*** Opening Records for the task ***

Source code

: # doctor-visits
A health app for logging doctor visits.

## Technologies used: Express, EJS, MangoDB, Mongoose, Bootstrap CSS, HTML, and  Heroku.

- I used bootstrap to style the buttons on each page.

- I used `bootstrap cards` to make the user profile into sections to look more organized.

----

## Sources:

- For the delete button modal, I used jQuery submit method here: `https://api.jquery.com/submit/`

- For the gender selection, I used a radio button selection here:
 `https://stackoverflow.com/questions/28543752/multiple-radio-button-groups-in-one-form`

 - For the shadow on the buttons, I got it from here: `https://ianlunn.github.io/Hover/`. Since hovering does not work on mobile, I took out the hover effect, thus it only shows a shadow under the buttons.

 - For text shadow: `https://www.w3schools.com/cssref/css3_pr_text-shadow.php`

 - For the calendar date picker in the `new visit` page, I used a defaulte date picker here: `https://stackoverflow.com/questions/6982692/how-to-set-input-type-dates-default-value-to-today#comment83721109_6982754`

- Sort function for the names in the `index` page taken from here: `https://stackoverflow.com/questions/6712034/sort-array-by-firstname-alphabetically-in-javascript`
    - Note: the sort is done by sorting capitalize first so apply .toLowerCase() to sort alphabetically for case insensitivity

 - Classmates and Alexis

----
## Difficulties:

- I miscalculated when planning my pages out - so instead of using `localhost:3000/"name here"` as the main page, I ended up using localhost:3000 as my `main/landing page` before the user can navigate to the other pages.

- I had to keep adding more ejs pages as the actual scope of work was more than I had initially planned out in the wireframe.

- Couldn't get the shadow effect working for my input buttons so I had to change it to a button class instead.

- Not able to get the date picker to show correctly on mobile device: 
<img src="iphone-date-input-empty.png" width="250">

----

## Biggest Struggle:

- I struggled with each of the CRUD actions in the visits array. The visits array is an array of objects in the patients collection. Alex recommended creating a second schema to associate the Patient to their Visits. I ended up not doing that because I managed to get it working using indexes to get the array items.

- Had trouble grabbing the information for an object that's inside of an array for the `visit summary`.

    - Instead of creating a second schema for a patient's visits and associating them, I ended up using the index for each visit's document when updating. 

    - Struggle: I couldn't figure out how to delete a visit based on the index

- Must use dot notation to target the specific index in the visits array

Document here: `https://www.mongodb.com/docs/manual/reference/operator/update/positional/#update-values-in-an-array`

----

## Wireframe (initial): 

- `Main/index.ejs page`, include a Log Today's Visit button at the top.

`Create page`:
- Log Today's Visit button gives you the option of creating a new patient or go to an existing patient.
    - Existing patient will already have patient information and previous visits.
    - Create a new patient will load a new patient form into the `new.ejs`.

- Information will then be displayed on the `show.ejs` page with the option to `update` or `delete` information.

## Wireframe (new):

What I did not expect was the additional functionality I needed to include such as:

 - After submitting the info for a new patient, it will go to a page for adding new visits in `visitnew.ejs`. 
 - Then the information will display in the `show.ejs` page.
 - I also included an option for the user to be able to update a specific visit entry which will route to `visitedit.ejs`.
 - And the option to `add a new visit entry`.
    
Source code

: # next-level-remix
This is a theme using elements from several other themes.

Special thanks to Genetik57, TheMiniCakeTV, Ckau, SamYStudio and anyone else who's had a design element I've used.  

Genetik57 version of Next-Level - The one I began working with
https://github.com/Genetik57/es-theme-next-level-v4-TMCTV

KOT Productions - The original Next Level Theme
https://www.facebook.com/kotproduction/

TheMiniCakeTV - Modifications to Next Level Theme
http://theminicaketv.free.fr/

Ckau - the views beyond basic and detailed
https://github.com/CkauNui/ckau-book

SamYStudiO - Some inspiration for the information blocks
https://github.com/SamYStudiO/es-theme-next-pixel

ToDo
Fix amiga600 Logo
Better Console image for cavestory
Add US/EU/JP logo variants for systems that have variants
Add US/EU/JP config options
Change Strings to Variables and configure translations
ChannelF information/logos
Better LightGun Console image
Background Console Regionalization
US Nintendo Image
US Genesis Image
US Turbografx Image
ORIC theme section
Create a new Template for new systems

*** Closing Records for the task ***

** Exercise brief **
For the lines above, output exactly those from the line containing "- Then the information" through the line containing "Ckau - the views beyond basic and detailed", and skip the others.

** Answer for this exercise **
 - Then the information will display in the `show.ejs` page.
 - I also included an option for the user to be able to update a specific visit entry which will route to `visitedit.ejs`.
 - And the option to `add a new visit entry`.
    
Source code

: # next-level-remix
This is a theme using elements from several other themes.

Special thanks to Genetik57, TheMiniCakeTV, Ckau, SamYStudio and anyone else who's had a design element I've used.  

Genetik57 version of Next-Level - The one I began working with
https://github.com/Genetik57/es-theme-next-level-v4-TMCTV

KOT Productions - The original Next Level Theme
https://www.facebook.com/kotproduction/

TheMiniCakeTV - Modifications to Next Level Theme
http://theminicaketv.free.fr/

Ckau - the views beyond basic and detailed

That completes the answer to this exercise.